WORK REQUEST =
In the entries that follow, repeat exactly the lines from the one that has "Write a script" through the one that has "- License: [MIT", but omit pictures.

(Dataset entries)
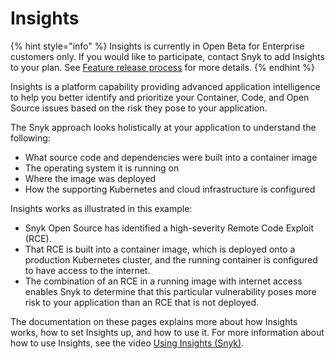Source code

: # Insights

{% hint style="info" %}
Insights is currently in Open Beta for Enterprise customers only. If you would like to participate, contact Snyk to add Insights to your plan. See [Feature release process](../../more-info/snyk-feature-release-process.md) for more details.
{% endhint %}

Insights is a platform capability providing advanced application intelligence to help you better identify and prioritize your Container, Code, and Open Source issues based on the risk they pose to your application.

The Snyk approach looks holistically at your application to understand the following:

* What source code and dependencies were built into a container image
* The operating system it is running on
* Where the image was deployed
* How the supporting Kubernetes and cloud infrastructure is configured

Insights works as illustrated in this example:

* Snyk Open Source has identified a high-severity Remote Code Exploit (RCE).
* That RCE is built into a container image, which is deployed onto a production Kubernetes cluster, and the running container is configured to have access to the internet.
* The combination of an RCE in a running image with internet access enables Snyk to determine that this particular vulnerability poses more risk to your application than an RCE that is not deployed.

The documentation on these pages explains more about how Insights works, how to set Insights up, and how to use it. For more information about how to use Insights, see the video [Using Insights (Snyk)](https://www.youtube.com/watch?v=dVlamm9gIGI\&t=8s).
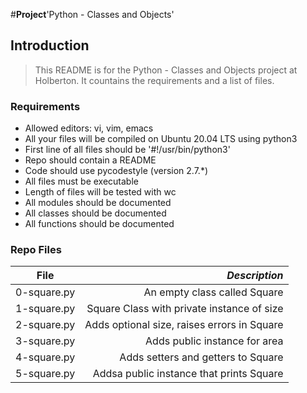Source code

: #**Project**'Python - Classes and Objects'

## Introduction
> This README is for the Python - Classes and Objects project at Holberton. It countains the requirements and a list of files.

### Requirements
- Allowed editors: vi, vim, emacs
- All your files will be compiled on Ubuntu 20.04 LTS using python3
- First line of all files should be '#!/usr/bin/python3'
- Repo should contain a README
- Code should use pycodestyle (version 2.7.*)
- All files must be executable
- Length of files will be tested with wc
- All modules should be documented
- All classes should be documented
- All functions should be documented

### Repo Files
| **File** | *__Description__* |
|----------|----------------:|
|0-square.py| An empty class called Square|
|1-square.py| Square Class with private instance of size|
|2-square.py| Adds optional size, raises errors in Square|
|3-square.py| Adds public instance for area|
|4-square.py| Adds setters and getters to Square|
|5-square.py| Addsa public instance that prints Square|
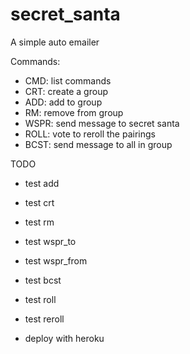 # secret_santa

A simple auto emailer<br/>

Commands:
- CMD: list commands
- CRT: create a group
- ADD: add to group
- RM: remove from group
- WSPR: send message to secret santa
- ROLL: vote to reroll the pairings
- BCST: send message to all in group

TODO
- test add
- test crt
- test rm
- test wspr_to
- test wspr_from
- test bcst
- test roll
- test reroll

- deploy with heroku
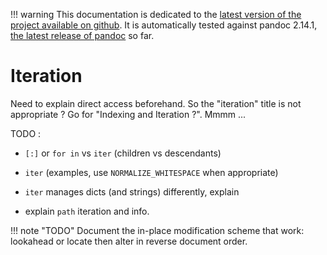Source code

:!!! warning
    This documentation is dedicated to the [latest version of the project
    available on github](https://github.com/boisgera/pandoc). 
    It is automatically tested against pandoc 2.14.1,
    [the latest release of pandoc](https://pandoc.org/releases.html) so far.

Iteration
================================================================================

Need to explain direct access beforehand. So the "iteration" title is not
appropriate ? Go for "Indexing and Iteration ?". Mmmm ...

TODO :

  - `[:]` or `for in` vs `iter` (children vs descendants)

  - `iter` (examples, use `NORMALIZE_WHITESPACE` when appropriate)

  - `iter` manages dicts (and strings) differently, explain

  - explain `path` iteration and info. 

!!! note "TODO"
    Document the in-place modification scheme that work: lookahead or locate
    then alter in reverse document order.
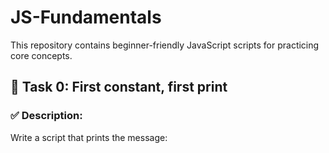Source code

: # JS-Fundamentals

This repository contains beginner-friendly JavaScript scripts for practicing core concepts.

## 📘 Task 0: First constant, first print

### ✅ Description:
Write a script that prints the message:

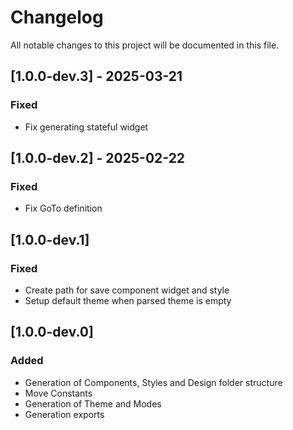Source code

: # Changelog

All notable changes to this project will be documented in this file.


<!-- ## [Unreleased] - 2025-02-26 -->


## [1.0.0-dev.3] - 2025-03-21
### Fixed
- Fix generating stateful widget
  

## [1.0.0-dev.2] - 2025-02-22
### Fixed
- Fix GoTo definition 


## [1.0.0-dev.1]
### Fixed
- Create path for save component widget and style
- Setup default theme when parsed theme is empty
  

## [1.0.0-dev.0]
### Added
- Generation of Components, Styles and Design folder structure
- Move Constants
- Generation of Theme and Modes
- Generation exports

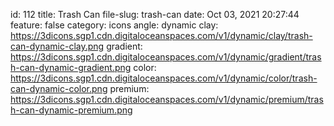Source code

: id: 112
title: Trash Can 
file-slug: trash-can
date: Oct 03, 2021 20:27:44
feature: false
category: icons
angle: dynamic
clay: https://3dicons.sgp1.cdn.digitaloceanspaces.com/v1/dynamic/clay/trash-can-dynamic-clay.png
gradient: https://3dicons.sgp1.cdn.digitaloceanspaces.com/v1/dynamic/gradient/trash-can-dynamic-gradient.png
color: https://3dicons.sgp1.cdn.digitaloceanspaces.com/v1/dynamic/color/trash-can-dynamic-color.png
premium: https://3dicons.sgp1.cdn.digitaloceanspaces.com/v1/dynamic/premium/trash-can-dynamic-premium.png
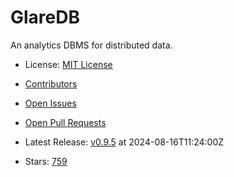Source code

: # GlareDB

An analytics DBMS for distributed data.
- License: [MIT License](https://spdx.org/licenses/MIT.html)

- [Contributors](https://github.com/GlareDB/glaredb/graphs/contributors)
- [Open Issues](https://github.com/GlareDB/glaredb/issues?q=sort%3Aupdated-desc+is%3Aissue+is%3Aopen)
- [Open Pull Requests](https://github.com/GlareDB/glaredb/pulls?q=sort%3Aupdated-desc+is%3Apr+is%3Aopen)
- Latest Release: [v0.9.5](https://github.com/GlareDB/glaredb/releases/tag/v0.9.5) at 2024-08-16T11:24:00Z

- Stars: [759](https://github.com/GlareDB/glaredb/stargazers)

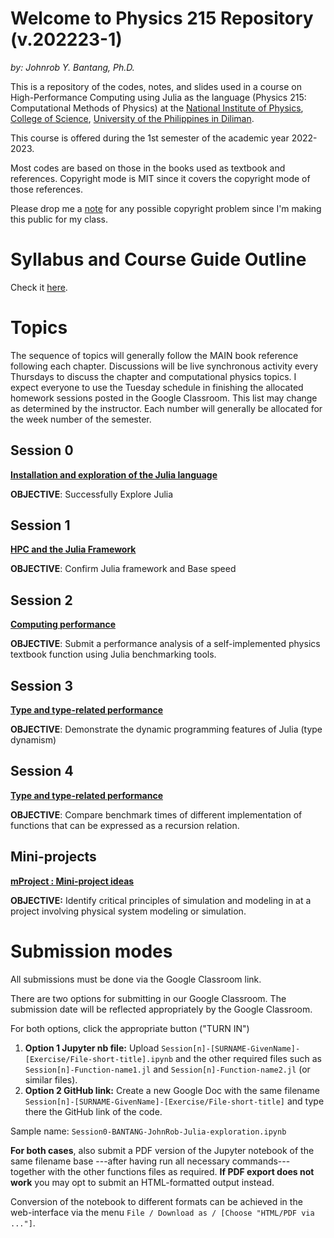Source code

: # Welcome to Physics 215 Repository (v.202223-1)
*by: Johnrob Y. Bantang, Ph.D.*


This is a repository of the codes, notes, and slides used in a course on High-Performance Computing using Julia as the language (Physics 215: Computational Methods of Physics) at the [National Institute of Physics](http://nip.upd.edu.ph), [College of Science](http://science.upd.edu.ph), [University of the Philippines in Diliman](http://upd.edu.ph).

This course is offered during the 1st semester of the academic year 2022-2023.

Most codes are based on those in the books used as textbook and references. 
Copyright mode is MIT since it covers the copyright mode of those references.

Please drop me a [note](mailto:jybantang@up.edu.ph) for any possible copyright problem since I'm making this public for my class.

# Syllabus and Course Guide Outline

Check it [here](SYLLABUS.md).

# Topics
The sequence of topics will generally follow the MAIN book reference following each chapter. Discussions will be live synchronous activity every Thursdays to discuss the chapter and computational physics topics. I expect everyone to use the Tuesday schedule in finishing the allocated homework sessions posted in the Google Classroom. This list may change as determined by the instructor. Each number will generally be allocated for the week number of the semester.

## Session 0
[**Installation and exploration of the Julia language**](00-Intro/README.md)

**OBJECTIVE**: Successfully Explore Julia

## Session 1
[**HPC and the Julia Framework**](01-HPC/README.md)

**OBJECTIVE**: Confirm Julia framework and Base speed

## Session 2
[**Computing performance**](02-Performance/README.md)

**OBJECTIVE**: Submit a performance analysis of a self-implemented physics textbook function using Julia benchmarking tools.

## Session 3
[**Type and type-related performance**](03-Types/README.md)

**OBJECTIVE**: Demonstrate the dynamic programming features of Julia (type dynamism)

## Session 4
[**Type and type-related performance**](04-Fast-Calls/README.md)

**OBJECTIVE**: Compare benchmark times of different implementation of functions that can be expressed as a recursion relation.

## Mini-projects
[**mProject : Mini-project ideas**](09-mProject/README.md)

**OBJECTIVE:** Identify critical principles of simulation and modeling in at a project involving physical system modeling or simulation.

# Submission modes

All submissions must be done via the Google Classroom link.

There are two options for submitting in our Google Classroom. The submission date will be reflected appropriately by the Google Classroom.

For both options, click the appropriate button ("TURN IN")
1. **Option 1 Jupyter nb file:** Upload `Session[n]-[SURNAME-GivenName]-[Exercise/File-short-title].ipynb` and the other required files such as `Session[n]-Function-name1.jl` and `Session[n]-Function-name2.jl` (or similar files).
2. **Option 2 GitHub link:** Create a new Google Doc with the same filename `Session[n]-[SURNAME-GivenName]-[Exercise/File-short-title]` and type there the GitHub link of the code.

Sample name: `Session0-BANTANG-JohnRob-Julia-exploration.ipynb`

**For both cases**, also submit a PDF version of the Jupyter notebook of the same filename base ---after having run all necessary commands--- together with the other functions files as required. **If PDF export does not work** you may opt to submit an HTML-formatted output instead.

Conversion of the notebook to different formats can be achieved in the web-interface via the menu `File / Download as / [Choose "HTML/PDF via ..."]`.
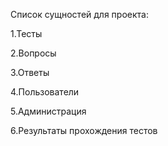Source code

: Список сущностей для проекта:


1.Тесты

2.Вопросы

3.Ответы

4.Пользователи

5.Администрация

6.Результаты прохождения тестов
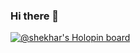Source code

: ### Hi there 👋

[![@shekhar's Holopin board](https://holopin.me/shekhar)](https://holopin.io/@shekhar)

EXERCISE ANSWER =
Write a script that prints the message:

Source code

: # Changelog

All notable changes to this project will be documented in this file.


<!-- ## [Unreleased] - 2025-02-26 -->


## [1.0.0-dev.3] - 2025-03-21
### Fixed
- Fix generating stateful widget
  

## [1.0.0-dev.2] - 2025-02-22
### Fixed
- Fix GoTo definition 


## [1.0.0-dev.1]
### Fixed
- Create path for save component widget and style
- Setup default theme when parsed theme is empty
  

## [1.0.0-dev.0]
### Added
- Generation of Components, Styles and Design folder structure
- Move Constants
- Generation of Theme and Modes
- Generation exports

Source code

: id: 112
title: Trash Can 
file-slug: trash-can
date: Oct 03, 2021 20:27:44
feature: false
category: icons
angle: dynamic
clay: https://3dicons.sgp1.cdn.digitaloceanspaces.com/v1/dynamic/clay/trash-can-dynamic-clay.png
gradient: https://3dicons.sgp1.cdn.digitaloceanspaces.com/v1/dynamic/gradient/trash-can-dynamic-gradient.png
color: https://3dicons.sgp1.cdn.digitaloceanspaces.com/v1/dynamic/color/trash-can-dynamic-color.png
premium: https://3dicons.sgp1.cdn.digitaloceanspaces.com/v1/dynamic/premium/trash-can-dynamic-premium.png
Source code

: # GlareDB

An analytics DBMS for distributed data.
- License: [MIT License](https://spdx.org/licenses/MIT.html)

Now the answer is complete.